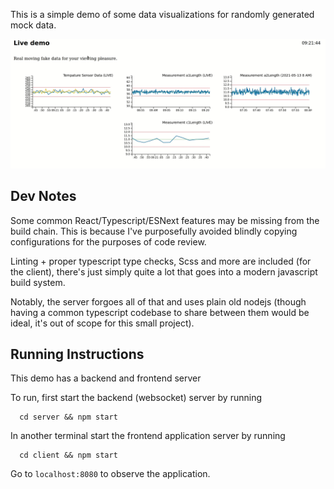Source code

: This is a simple demo of some data visualizations for randomly generated mock data.

![.gif of application running](live-demo.gif)


Dev Notes
---------

Some common React/Typescript/ESNext features may be missing from the build chain. This is
because I've purposefully avoided blindly copying configurations for the purposes of code review.

Linting + proper typescript type checks, Scss and more are included (for the client), there's just simply quite a lot
that goes into a modern javascript build system.

Notably, the server forgoes all of that and uses plain old nodejs (though having a common typescript codebase to share between them
would be ideal, it's out of scope for this small project).

Running Instructions
--------------------

This demo has a backend and frontend server

To run, first start the backend (websocket) server by running
```
  cd server && npm start
```

In another terminal start the frontend application server by running
```
  cd client && npm start
```

Go to `localhost:8080` to observe the application.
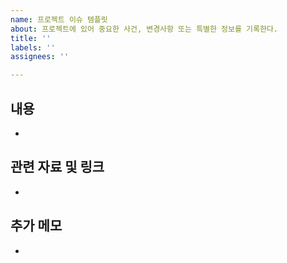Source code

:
 ```yaml
---
name: 프로젝트 이슈 템플릿
about: 프로젝트에 있어 중요한 사건, 변경사항 또는 특별한 정보를 기록한다.
title: ''
labels: ''
assignees: ''

---
```


## 내용
-

## 관련 자료 및 링크
-

## 추가 메모
-
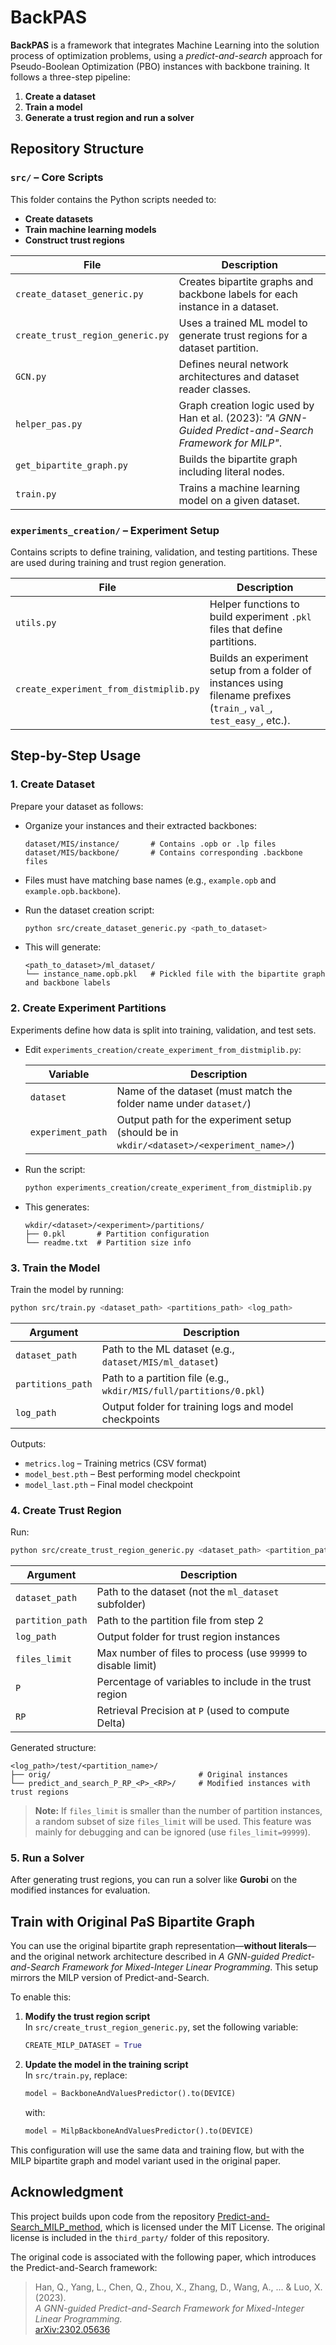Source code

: # BackPAS

**BackPAS** is a framework that integrates Machine Learning into the solution process of optimization problems, using a *predict-and-search* approach for Pseudo-Boolean Optimization (PBO) instances with backbone training. It follows a three-step pipeline:

1. **Create a dataset**  
2. **Train a model**  
3. **Generate a trust region and run a solver**

## Repository Structure

### `src/` – Core Scripts

This folder contains the Python scripts needed to:

- **Create datasets**
- **Train machine learning models**
- **Construct trust regions**

| File | Description |
|------|-------------|
| `create_dataset_generic.py` | Creates bipartite graphs and backbone labels for each instance in a dataset. |
| `create_trust_region_generic.py` | Uses a trained ML model to generate trust regions for a dataset partition. |
| `GCN.py` | Defines neural network architectures and dataset reader classes. |
| `helper_pas.py` | Graph creation logic used by Han et al. (2023): _"A GNN-Guided Predict-and-Search Framework for MILP"_. |
| `get_bipartite_graph.py` | Builds the bipartite graph including literal nodes. |
| `train.py` | Trains a machine learning model on a given dataset. |

### `experiments_creation/` – Experiment Setup

Contains scripts to define training, validation, and testing partitions. These are used during training and trust region generation.

| File | Description |
|------|-------------|
| `utils.py` | Helper functions to build experiment `.pkl` files that define partitions. |
| `create_experiment_from_distmiplib.py` | Builds an experiment setup from a folder of instances using filename prefixes (`train_`, `val_`, `test_easy_`, etc.). |

## Step-by-Step Usage

### 1. Create Dataset

Prepare your dataset as follows:

- Organize your instances and their extracted backbones:

  ```
  dataset/MIS/instance/       # Contains .opb or .lp files  
  dataset/MIS/backbone/       # Contains corresponding .backbone files  
  ```

- Files must have matching base names (e.g., `example.opb` and `example.opb.backbone`).

- Run the dataset creation script:

  ```bash
  python src/create_dataset_generic.py <path_to_dataset>
  ```

- This will generate:

  ```
  <path_to_dataset>/ml_dataset/
  └── instance_name.opb.pkl   # Pickled file with the bipartite graph and backbone labels
  ```

### 2. Create Experiment Partitions

Experiments define how data is split into training, validation, and test sets.

- Edit `experiments_creation/create_experiment_from_distmiplib.py`:

  | Variable | Description |
  |----------|-------------|
  | `dataset` | Name of the dataset (must match the folder name under `dataset/`) |
  | `experiment_path` | Output path for the experiment setup (should be in `wkdir/<dataset>/<experiment_name>/`) |

- Run the script:

  ```bash
  python experiments_creation/create_experiment_from_distmiplib.py
  ```

- This generates:

  ```
  wkdir/<dataset>/<experiment>/partitions/
  ├── 0.pkl       # Partition configuration  
  └── readme.txt  # Partition size info  
  ```

### 3. Train the Model

Train the model by running:

```bash
python src/train.py <dataset_path> <partitions_path> <log_path>
```

| Argument | Description |
|----------|-------------|
| `dataset_path` | Path to the ML dataset (e.g., `dataset/MIS/ml_dataset`) |
| `partitions_path` | Path to a partition file (e.g., `wkdir/MIS/full/partitions/0.pkl`) |
| `log_path` | Output folder for training logs and model checkpoints |

Outputs:

- `metrics.log` – Training metrics (CSV format)  
- `model_best.pth` – Best performing model checkpoint  
- `model_last.pth` – Final model checkpoint  

### 4. Create Trust Region

Run:

```bash
python src/create_trust_region_generic.py <dataset_path> <partition_path> <log_path> <files_limit> <P> <RP>
```

| Argument | Description |
|----------|-------------|
| `dataset_path` | Path to the dataset (not the `ml_dataset` subfolder) |
| `partition_path` | Path to the partition file from step 2 |
| `log_path` | Output folder for trust region instances |
| `files_limit` | Max number of files to process (use `99999` to disable limit) |
| `P` | Percentage of variables to include in the trust region |
| `RP` | Retrieval Precision at `P` (used to compute Delta) |

Generated structure:

```
<log_path>/test/<partition_name>/
├── orig/                                 # Original instances  
└── predict_and_search_P_RP_<P>_<RP>/     # Modified instances with trust regions  
```

> **Note:** If `files_limit` is smaller than the number of partition instances, a random subset of size `files_limit` will be used. This feature was mainly for debugging and can be ignored (use `files_limit=99999`).

### 5. Run a Solver

After generating trust regions, you can run a solver like **Gurobi** on the modified instances for evaluation.

## Train with Original PaS Bipartite Graph

You can use the original bipartite graph representation—**without literals**—and the original network architecture described in *A GNN-guided Predict-and-Search Framework for Mixed-Integer Linear Programming*. This setup mirrors the MILP version of Predict-and-Search.

To enable this:

1. **Modify the trust region script**  
   In `src/create_trust_region_generic.py`, set the following variable:
   ```python
   CREATE_MILP_DATASET = True
   ```

2. **Update the model in the training script**  
   In `src/train.py`, replace:
   ```python
   model = BackboneAndValuesPredictor().to(DEVICE)
   ```
   with:
   ```python
   model = MilpBackboneAndValuesPredictor().to(DEVICE)
   ```

This configuration will use the same data and training flow, but with the MILP bipartite graph and model variant used in the original paper.

## Acknowledgment

This project builds upon code from the repository [Predict-and-Search_MILP_method](https://github.com/sribdcn/Predict-and-Search_MILP_method), which is licensed under the MIT License. The original license is included in the `third_party/` folder of this repository.

The original code is associated with the following paper, which introduces the Predict-and-Search framework:

> Han, Q., Yang, L., Chen, Q., Zhou, X., Zhang, D., Wang, A., ... & Luo, X. (2023).  
> *A GNN-guided Predict-and-Search Framework for Mixed-Integer Linear Programming.*  
> [arXiv:2302.05636](https://arxiv.org/abs/2302.05636)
⁂
WHAT TO DO: Every line above that holds "into" should be copied out.

TASK OUTPUT:
that goes into a modern javascript build system.
**BackPAS** is a framework that integrates Machine Learning into the solution process of optimization problems, using a *predict-and-search* approach for Pseudo-Boolean Optimization (PBO) instances with backbone training. It follows a three-step pipeline:
Experiments define how data is split into training, validation, and test sets.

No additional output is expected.